WHAT NEEDS TO BE DONE
Number of lines below with the word "revdep": give it and nothing more.

AVAILABLE DATA
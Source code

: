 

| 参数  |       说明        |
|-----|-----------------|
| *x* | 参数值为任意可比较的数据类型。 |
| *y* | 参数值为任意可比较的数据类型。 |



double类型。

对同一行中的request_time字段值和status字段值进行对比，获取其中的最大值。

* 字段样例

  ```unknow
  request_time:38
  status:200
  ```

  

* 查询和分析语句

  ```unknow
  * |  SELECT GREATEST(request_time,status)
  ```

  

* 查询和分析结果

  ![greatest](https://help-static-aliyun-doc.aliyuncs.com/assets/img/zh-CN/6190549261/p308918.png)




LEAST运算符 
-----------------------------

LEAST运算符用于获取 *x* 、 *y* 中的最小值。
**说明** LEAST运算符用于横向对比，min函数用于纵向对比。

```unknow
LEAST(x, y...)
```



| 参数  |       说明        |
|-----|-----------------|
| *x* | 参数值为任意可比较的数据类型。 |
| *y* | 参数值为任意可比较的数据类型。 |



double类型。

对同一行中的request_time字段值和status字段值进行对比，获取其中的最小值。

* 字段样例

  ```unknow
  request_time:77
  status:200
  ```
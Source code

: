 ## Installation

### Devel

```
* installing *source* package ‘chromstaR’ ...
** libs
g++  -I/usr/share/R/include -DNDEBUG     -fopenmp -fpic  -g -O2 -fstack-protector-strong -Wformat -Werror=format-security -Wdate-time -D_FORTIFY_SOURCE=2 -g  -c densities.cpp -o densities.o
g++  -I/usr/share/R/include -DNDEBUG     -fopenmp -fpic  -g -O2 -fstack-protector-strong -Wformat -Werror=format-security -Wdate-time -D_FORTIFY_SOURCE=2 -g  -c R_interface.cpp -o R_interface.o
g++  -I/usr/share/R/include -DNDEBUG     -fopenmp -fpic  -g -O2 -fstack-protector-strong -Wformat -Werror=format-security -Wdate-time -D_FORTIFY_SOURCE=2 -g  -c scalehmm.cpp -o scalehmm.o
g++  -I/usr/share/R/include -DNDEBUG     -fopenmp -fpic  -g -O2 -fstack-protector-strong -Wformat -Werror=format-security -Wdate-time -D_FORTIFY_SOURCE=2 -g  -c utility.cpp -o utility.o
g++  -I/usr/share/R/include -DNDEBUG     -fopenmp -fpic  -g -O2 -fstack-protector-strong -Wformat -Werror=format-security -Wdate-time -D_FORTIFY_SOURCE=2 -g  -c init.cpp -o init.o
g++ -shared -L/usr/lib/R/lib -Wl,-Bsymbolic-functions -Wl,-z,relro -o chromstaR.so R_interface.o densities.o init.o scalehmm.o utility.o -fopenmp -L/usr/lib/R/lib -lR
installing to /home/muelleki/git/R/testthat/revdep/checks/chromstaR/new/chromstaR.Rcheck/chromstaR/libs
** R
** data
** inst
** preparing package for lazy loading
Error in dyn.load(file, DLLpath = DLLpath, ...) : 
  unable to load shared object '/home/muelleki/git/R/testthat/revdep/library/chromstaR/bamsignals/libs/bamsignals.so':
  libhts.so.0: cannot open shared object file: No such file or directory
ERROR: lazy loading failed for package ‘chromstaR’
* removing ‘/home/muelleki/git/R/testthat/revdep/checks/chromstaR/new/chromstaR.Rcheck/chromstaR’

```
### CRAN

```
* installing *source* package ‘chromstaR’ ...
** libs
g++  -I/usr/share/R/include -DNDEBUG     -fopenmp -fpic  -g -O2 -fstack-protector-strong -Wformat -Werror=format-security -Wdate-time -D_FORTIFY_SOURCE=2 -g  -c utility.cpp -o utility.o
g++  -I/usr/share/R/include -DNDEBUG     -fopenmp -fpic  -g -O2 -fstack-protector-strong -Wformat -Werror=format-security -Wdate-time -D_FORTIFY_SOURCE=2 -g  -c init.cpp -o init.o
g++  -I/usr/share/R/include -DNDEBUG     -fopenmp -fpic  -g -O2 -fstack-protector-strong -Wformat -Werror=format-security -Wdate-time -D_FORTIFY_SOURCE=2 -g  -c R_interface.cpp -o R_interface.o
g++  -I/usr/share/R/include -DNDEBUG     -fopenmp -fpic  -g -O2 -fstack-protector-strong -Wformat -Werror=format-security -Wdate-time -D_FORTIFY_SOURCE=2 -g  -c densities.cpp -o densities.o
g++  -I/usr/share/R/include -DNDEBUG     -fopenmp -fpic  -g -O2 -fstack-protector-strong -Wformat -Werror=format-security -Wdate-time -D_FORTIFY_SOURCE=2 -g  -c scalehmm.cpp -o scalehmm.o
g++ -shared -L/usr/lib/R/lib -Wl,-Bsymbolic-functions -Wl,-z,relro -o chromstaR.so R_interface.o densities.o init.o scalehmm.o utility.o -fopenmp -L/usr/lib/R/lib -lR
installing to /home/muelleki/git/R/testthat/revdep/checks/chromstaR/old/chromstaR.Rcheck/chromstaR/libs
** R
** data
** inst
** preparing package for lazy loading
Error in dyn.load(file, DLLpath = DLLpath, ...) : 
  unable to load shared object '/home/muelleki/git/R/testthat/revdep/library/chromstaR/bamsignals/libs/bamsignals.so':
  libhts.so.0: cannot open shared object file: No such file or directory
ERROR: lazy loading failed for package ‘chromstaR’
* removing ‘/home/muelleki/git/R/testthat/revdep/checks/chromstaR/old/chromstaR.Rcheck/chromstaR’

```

COMPLETED EXERCISE
6